A Newbie to SAP HANA
“With HANA the only limitation is our imagination!!”
These were the signing off words of Dr. Vishal Sikka, delivering the course An Introduction to SAP HANA at openSAP.
I grabbed the opportunity to introduce myself to this new amazing platform introduced by SAP through this course. The course with a total learning time of 2-3 hours was powerful enough to successfully get me carried away by the mind-blowing features offered by SAP HANA which were once deemed impossible in the technical world.
As an introductory background, Dr. Sikka explained why did they do HANA, what is some of the background, how HANA came about and how did they end to the present state. He explained that the relational database was designed in late 80’s and early 90’s. In those days SQL was the relational algebra and started gaining popularity as people wanted to get rid of file-based data management. People wanted to get more into structured relational way of managing data that is why the Structured Query Language became so popular. The hardware which implemented the relational database was significantly different from the hardware available today. Today we have multicore processing systems and the DRAM which is larger and cheaper in contrasts to what was available in late 80’s and early 90’s.
So this led SAP to think that a completely new kind of database paradigm was within their reach and it was pretty clear that if SAP has to build this new paradigm it has to be built totally around the new reality of hardware available.
- Dr. Sikka also briefed about the advent of columnar technology when people were separately doing OLTP for transactions and OLAP for analytics. Though the columnar database had good advantages to offer on analytical performance, it was largely disk-based implementation. With the availability of multicore processing systems and large and less expensive DRAMs it was possible to imagine in-memory database with faster and better performance. This led to development of a much-needed next generation database which later evolved to become a whole new platform, thrashing the need for traditional 3-tier architecture which was invented as an efficiency mechanism because the database could not become a bottleneck.
SAP HANA Technology
The second chapter which by and large covered the SAP HANA technology started with the concept of parallelism. The multicore processors, in-memory database, columnar structure and rethinking and redesigning everything from scratch gives HANA capability to offer operator and intra-operator parallelism which facilitates performing 12.5-15 million aggregations/second/core.

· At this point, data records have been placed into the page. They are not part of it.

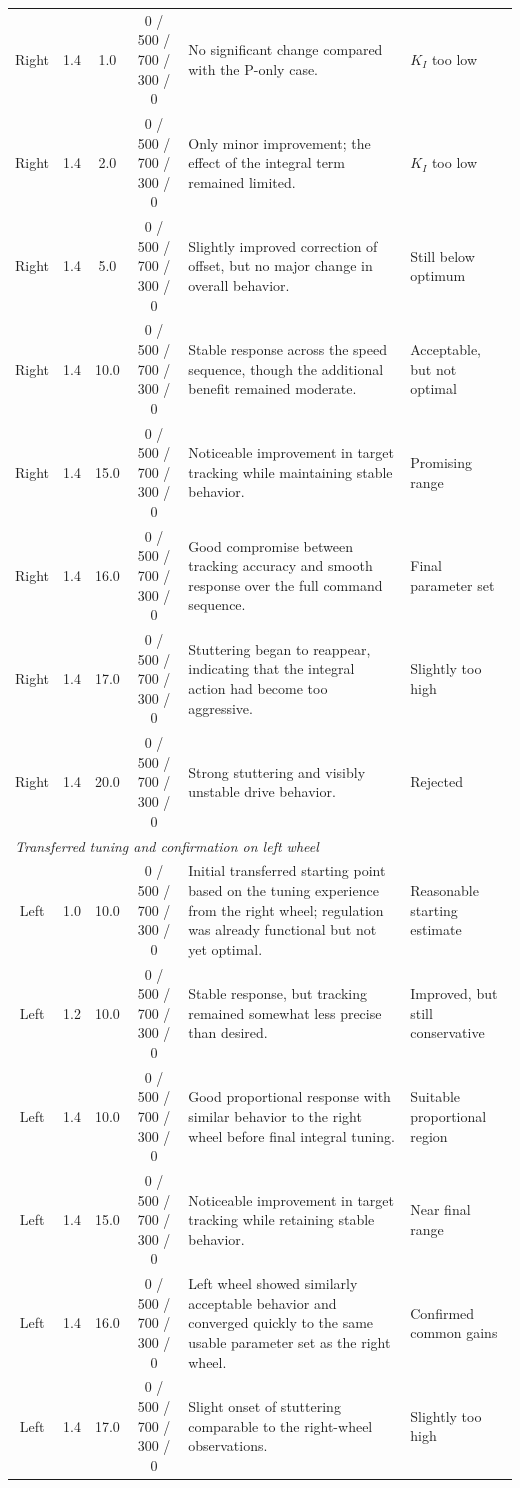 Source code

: \begin{table}[ht]
\begin{tabularx}{\textwidth}{c c c c X X}
Right & 1.4 & 1.0 & 0 / 500 / 700 / 300 / 0 & No significant change compared with the P-only case. & $K_I$ too low \\
Right & 1.4 & 2.0 & 0 / 500 / 700 / 300 / 0 & Only minor improvement; the effect of the integral term remained limited. & $K_I$ too low \\
Right & 1.4 & 5.0 & 0 / 500 / 700 / 300 / 0 & Slightly improved correction of offset, but no major change in overall behavior. & Still below optimum \\
Right & 1.4 & 10.0 & 0 / 500 / 700 / 300 / 0 & Stable response across the speed sequence, though the additional benefit remained moderate. & Acceptable, but not optimal \\
Right & 1.4 & 15.0 & 0 / 500 / 700 / 300 / 0 & Noticeable improvement in target tracking while maintaining stable behavior. & Promising range \\
Right & 1.4 & 16.0 & 0 / 500 / 700 / 300 / 0 & Good compromise between tracking accuracy and smooth response over the full command sequence. & Final parameter set \\
Right & 1.4 & 17.0 & 0 / 500 / 700 / 300 / 0 & Stuttering began to reappear, indicating that the integral action had become too aggressive. & Slightly too high \\
Right & 1.4 & 20.0 & 0 / 500 / 700 / 300 / 0 & Strong stuttering and visibly unstable drive behavior. & Rejected \\
\hline
\multicolumn{6}{l}{\textit{Transferred tuning and confirmation on left wheel}} \\
\hline
Left & 1.0 & 10.0 & 0 / 500 / 700 / 300 / 0 & Initial transferred starting point based on the tuning experience from the right wheel; regulation was already functional but not yet optimal. & Reasonable starting estimate \\
Left & 1.2 & 10.0 & 0 / 500 / 700 / 300 / 0 & Stable response, but tracking remained somewhat less precise than desired. & Improved, but still conservative \\
Left & 1.4 & 10.0 & 0 / 500 / 700 / 300 / 0 & Good proportional response with similar behavior to the right wheel before final integral tuning. & Suitable proportional region \\
Left & 1.4 & 15.0 & 0 / 500 / 700 / 300 / 0 & Noticeable improvement in target tracking while retaining stable behavior. & Near final range \\
Left & 1.4 & 16.0 & 0 / 500 / 700 / 300 / 0 & Left wheel showed similarly acceptable behavior and converged quickly to the same usable parameter set as the right wheel. & Confirmed common gains \\
Left & 1.4 & 17.0 & 0 / 500 / 700 / 300 / 0 & Slight onset of stuttering comparable to the right-wheel observations. & Slightly too high \\
\hline
\end{tabularx}
\end{table}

The column store and the row store in HANA are pretty much the same as the traditional ones, except that they are in-memory. The row store has the advantage that it can perform transactions faster and the column store as already mentioned can do analytics and read dramatically faster. In HANA they both co-exist and have led to amazing inventions like Optimistic Latch Free Index Traversal (OLFIT). OLFIT is a new wide data structure which facilitates storing a transaction in memory without locking the entire index or system. This caters to the need of wide data structure by the Financial Apps which have massive tables with around 320 fields.

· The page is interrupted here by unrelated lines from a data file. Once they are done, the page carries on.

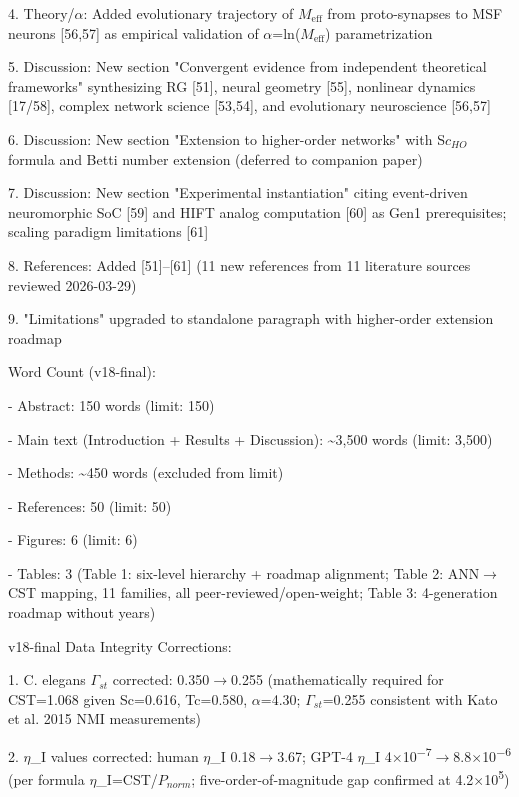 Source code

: \documentclass[a4paper,12pt]{article}
\begin{document}
4. Theory/$\alpha$: Added evolutionary trajectory of $M_{\text{eff}}$ from proto-synapses to MSF neurons [56,57] as empirical validation of $\alpha$=ln($M_{\text{eff}}$) parametrization

5. Discussion: New section "Convergent evidence from independent theoretical frameworks" synthesizing RG [51], neural geometry [55], nonlinear dynamics [17/58], complex network science [53,54], and evolutionary neuroscience [56,57]

6. Discussion: New section "Extension to higher-order networks" with S$c_{HO}$ formula and Betti number extension (deferred to companion paper)

7. Discussion: New section "Experimental instantiation" citing event-driven neuromorphic SoC [59] and HIFT analog computation [60] as Gen1 prerequisites; scaling paradigm limitations [61]

8. References: Added [51]--[61] (11 new references from 11 literature sources reviewed 2026-03-29)

9. "Limitations" upgraded to standalone paragraph with higher-order extension roadmap

Word Count (v18-final):

- Abstract: 150 words \checkmark (limit: 150)

- Main text (Introduction + Results + Discussion): \textasciitilde{}3,500 words \checkmark (limit: 3,500)

- Methods: \textasciitilde{}450 words (excluded from limit)

- References: 50 \checkmark (limit: 50)

- Figures: 6 \checkmark (limit: 6)

- Tables: 3 (Table 1: six-level hierarchy + roadmap alignment; Table 2: ANN$\rightarrow$CST mapping, 11 families, all peer-reviewed/open-weight; Table 3: 4-generation roadmap without years)

v18-final Data Integrity Corrections:

1. C. elegans $\Gamma_{st}$ corrected: 0.350$\rightarrow$0.255 (mathematically required for CST=1.068 given Sc=0.616, Tc=0.580, $\alpha$=4.30; $\Gamma_{st}$=0.255 consistent with Kato et al. 2015 NMI measurements)

2. $\eta$_I values corrected: human $\eta$_I 0.18$\rightarrow$3.67; GPT-4 $\eta$_I 4$\times$10\textsuperscript{$-$}\textsuperscript{7}$\rightarrow$8.8$\times$10\textsuperscript{$-$}\textsuperscript{6} (per formula $\eta$_I=CST/$P_{norm}$; five-order-of-magnitude gap confirmed at 4.2$\times$10\textsuperscript{5})
\end{document}
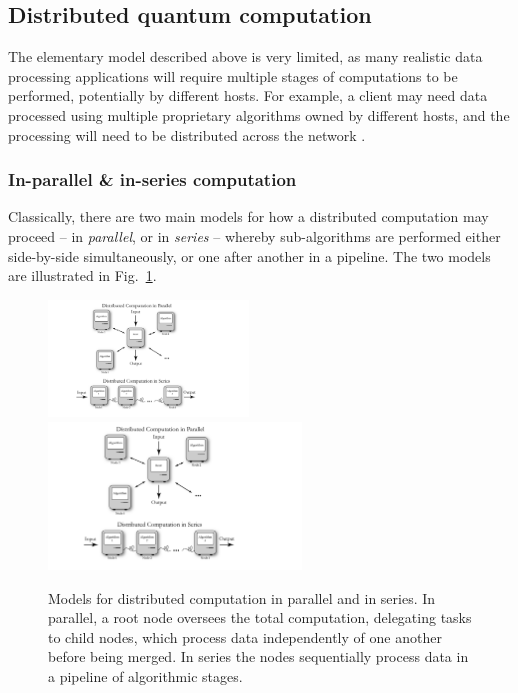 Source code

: %
%

\subsection{Distributed quantum computation} \label{sec:dist_QC} 

The elementary model described above is very limited, as many realistic data processing applications will require multiple stages of computations to be performed, potentially by different hosts. For example, a client may need data processed using multiple proprietary algorithms owned by different hosts, and the processing will need to be distributed across the network \cite{bib:Cirac99}.

\subsubsection{In-parallel \& in-series computation}

Classically, there are two main models for how a distributed computation may proceed -- in \textit{parallel}, or in \textit{series} -- whereby sub-algorithms are performed either side-by-side simultaneously, or one after another in a pipeline. The two models are illustrated in Fig.~\ref{fig:distributed}.

\begin{figure}[!htbp]
\pubmode
	\includegraphics[clip=true, width=0.475\textwidth]{distributed}
\else
	\includegraphics[clip=true, width=0.6\textwidth]{distributed}
\fi
\captionspacefig \caption{Models for distributed computation in parallel and in series. In parallel, a root node oversees the total computation, delegating tasks to child nodes, which process data independently of one another before being merged. In series the nodes sequentially process data in a pipeline of algorithmic stages.} \label{fig:distributed}
\end{figure}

One of the myths related to column store is that they are slow when it comes to transactions. But in HANA the new inventions have led to different structure for storage. There is an optimized Main column store, a semi-optimized column store called the Delta Store and a L1 Delta Store which is a row store. The L1 Delta Store, which sits in front of the Delta Store, absorbs the transaction very fast and when the system gets some breathing room it moved to Delta Store or Main Store as the things may be. In the meantime if there is a question with information in all the three stores then you can perform a join between them.
Now it was time for Projections, Dynamic Aggregation and Integrated Compression. I was in a what-are-these mood when I heard them for the first time. But Dr. Sikka’s explanation made them all clear. HANA supports principle of Minimal Projection where you can extract only those columns that are desired and skip the remaining and this is very fast in the column store. The aggregations like the sum of transactions or sales are performed dynamically in HANA. Further the data is compressed to use minimal memory i.e., storage of redundant data is avoided by using different methods of Integrated Compression like Dictionary Compression etc.
HANA has the capabilities of Insert only, Partitioning and Scale-out and Active-Passive storage which helps it to offer features that other databases cannot. Using Insert Only new entries can be added just as new columns and then in a separate operation outdated entries can be removed. The data can be partitioned across various nodes which can bring amazing performance enhancement like the operation that require days together can be done in a couple of seconds. In the scenarios where the Symantec of the Application is known the frequently required or the hot data can be stored in Hot storage/Active storage and the other data can be put into Cold/Passive Storage.
SQL Libraries and Summary
The beauty of HANA is that even though it is completely designed from scratch and ground up, the interfaces still remain the same that people have been using for decades. HANA supports mainly SQL, the structured query language that tons of people around the world use. Apart from SQL it supports MDX, text functions, all types of functional enhancements for business functions, map-reduce operations, Stored procedure language – SQL Script etc. Also HANA has native low-level language L which is a part of the LLVM.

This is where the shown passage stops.